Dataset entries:
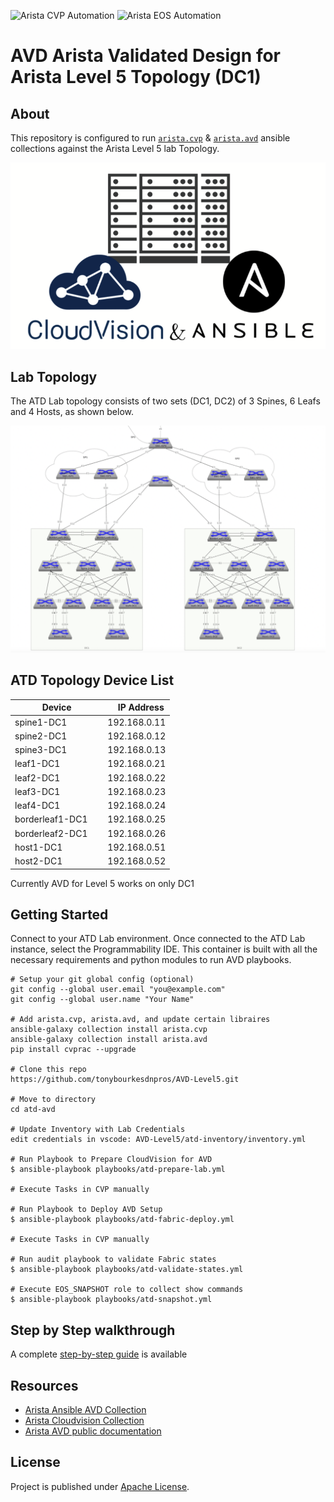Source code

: ![Arista CVP Automation](https://img.shields.io/badge/Arista-CVP%20Automation-blue) ![Arista EOS Automation](https://img.shields.io/badge/Arista-EOS%20Automation-blue)

# AVD Arista Validated Design for Arista Level 5 Topology (DC1)

## About

This repository is configured to run [`arista.cvp`](https://github.com/aristanetworks/ansible-cvp) & [`arista.avd`](https://github.com/aristanetworks/ansible-avd) ansible collections against the Arista Level 5 lab Topology.

<p align="center">
  <img src='docs/imgs/cv_ansible_logo.png' alt='Arista CloudVision and Ansible'/>
</p>


## Lab Topology

The ATD Lab topology consists of two sets (DC1, DC2) of 3 Spines, 6 Leafs and 4 Hosts, as shown below.

<p align="center">
  <img src="docs/imgs/L5Topology.png" alt="ATD Lab Topology" width="600"/>
</p>

## ATD Topology Device List

| Device | IP Address   |
| ------ | ------------ |
| spine1-DC1 |192.168.0.11 |
| spine2-DC1 |192.168.0.12 |
| spine3-DC1 |192.168.0.13 |
| leaf1-DC1  |192.168.0.21 |
| leaf2-DC1  |192.168.0.22 |
| leaf3-DC1  |192.168.0.23 |
| leaf4-DC1  |192.168.0.24 |
| borderleaf1-DC1  |192.168.0.25 |
| borderleaf2-DC1  |192.168.0.26 |
| host1-DC1  |192.168.0.51 |
| host2-DC1  |192.168.0.52 |

Currently AVD for Level 5 works on only DC1

## Getting Started

Connect to your ATD Lab environment.   Once connected to the ATD Lab instance, select the Programmability IDE.  This container is built with all the necessary requirements and python modules to run AVD playbooks.


```shell
# Setup your git global config (optional)
git config --global user.email "you@example.com"
git config --global user.name "Your Name"

# Add arista.cvp, arista.avd, and update certain libraires
ansible-galaxy collection install arista.cvp
ansible-galaxy collection install arista.avd
pip install cvprac --upgrade

# Clone this repo
https://github.com/tonybourkesdnpros/AVD-Level5.git

# Move to directory
cd atd-avd

# Update Inventory with Lab Credentials
edit credentials in vscode: AVD-Level5/atd-inventory/inventory.yml

# Run Playbook to Prepare CloudVision for AVD
$ ansible-playbook playbooks/atd-prepare-lab.yml

# Execute Tasks in CVP manually

# Run Playbook to Deploy AVD Setup
$ ansible-playbook playbooks/atd-fabric-deploy.yml

# Execute Tasks in CVP manually

# Run audit playbook to validate Fabric states
$ ansible-playbook playbooks/atd-validate-states.yml

# Execute EOS_SNAPSHOT role to collect show commands
$ ansible-playbook playbooks/atd-snapshot.yml
```

## Step by Step walkthrough

A complete [step-by-step guide](./DEMO.md) is available

## Resources

- [Arista Ansible AVD Collection](https://github.com/aristanetworks/ansible-avd)
- [Arista Cloudvision Collection](https://github.com/aristanetworks/ansible-cvp)
- [Arista AVD public documentation](https://www.avd.sh)

## License

Project is published under [Apache License]().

> **What to work on**
Restate the data above verbatim, skipping every image.

> **Expected answer**
Source code

: ![Arista CVP Automation](https://img.shields.io/badge/Arista-CVP%20Automation-blue) ![Arista EOS Automation](https://img.shields.io/badge/Arista-EOS%20Automation-blue)

# AVD Arista Validated Design for Arista Level 5 Topology (DC1)

## About

This repository is configured to run [`arista.cvp`](https://github.com/aristanetworks/ansible-cvp) & [`arista.avd`](https://github.com/aristanetworks/ansible-avd) ansible collections against the Arista Level 5 lab Topology.

<p align="center">
  <img src='docs/imgs/cv_ansible_logo.png' alt='Arista CloudVision and Ansible'/>
</p>


## Lab Topology

The ATD Lab topology consists of two sets (DC1, DC2) of 3 Spines, 6 Leafs and 4 Hosts, as shown below.

<p align="center">
  <img src="docs/imgs/L5Topology.png" alt="ATD Lab Topology" width="600"/>
</p>

## ATD Topology Device List

| Device | IP Address   |
| ------ | ------------ |
| spine1-DC1 |192.168.0.11 |
| spine2-DC1 |192.168.0.12 |
| spine3-DC1 |192.168.0.13 |
| leaf1-DC1  |192.168.0.21 |
| leaf2-DC1  |192.168.0.22 |
| leaf3-DC1  |192.168.0.23 |
| leaf4-DC1  |192.168.0.24 |
| borderleaf1-DC1  |192.168.0.25 |
| borderleaf2-DC1  |192.168.0.26 |
| host1-DC1  |192.168.0.51 |
| host2-DC1  |192.168.0.52 |

Currently AVD for Level 5 works on only DC1

## Getting Started

Connect to your ATD Lab environment.   Once connected to the ATD Lab instance, select the Programmability IDE.  This container is built with all the necessary requirements and python modules to run AVD playbooks.


```shell
# Setup your git global config (optional)
git config --global user.email "you@example.com"
git config --global user.name "Your Name"

# Add arista.cvp, arista.avd, and update certain libraires
ansible-galaxy collection install arista.cvp
ansible-galaxy collection install arista.avd
pip install cvprac --upgrade

# Clone this repo
https://github.com/tonybourkesdnpros/AVD-Level5.git

# Move to directory
cd atd-avd

# Update Inventory with Lab Credentials
edit credentials in vscode: AVD-Level5/atd-inventory/inventory.yml

# Run Playbook to Prepare CloudVision for AVD
$ ansible-playbook playbooks/atd-prepare-lab.yml

# Execute Tasks in CVP manually

# Run Playbook to Deploy AVD Setup
$ ansible-playbook playbooks/atd-fabric-deploy.yml

# Execute Tasks in CVP manually

# Run audit playbook to validate Fabric states
$ ansible-playbook playbooks/atd-validate-states.yml

# Execute EOS_SNAPSHOT role to collect show commands
$ ansible-playbook playbooks/atd-snapshot.yml
```

## Step by Step walkthrough

A complete [step-by-step guide](./DEMO.md) is available

## Resources

- [Arista Ansible AVD Collection](https://github.com/aristanetworks/ansible-avd)
- [Arista Cloudvision Collection](https://github.com/aristanetworks/ansible-cvp)
- [Arista AVD public documentation](https://www.avd.sh)

## License

Project is published under [Apache License]().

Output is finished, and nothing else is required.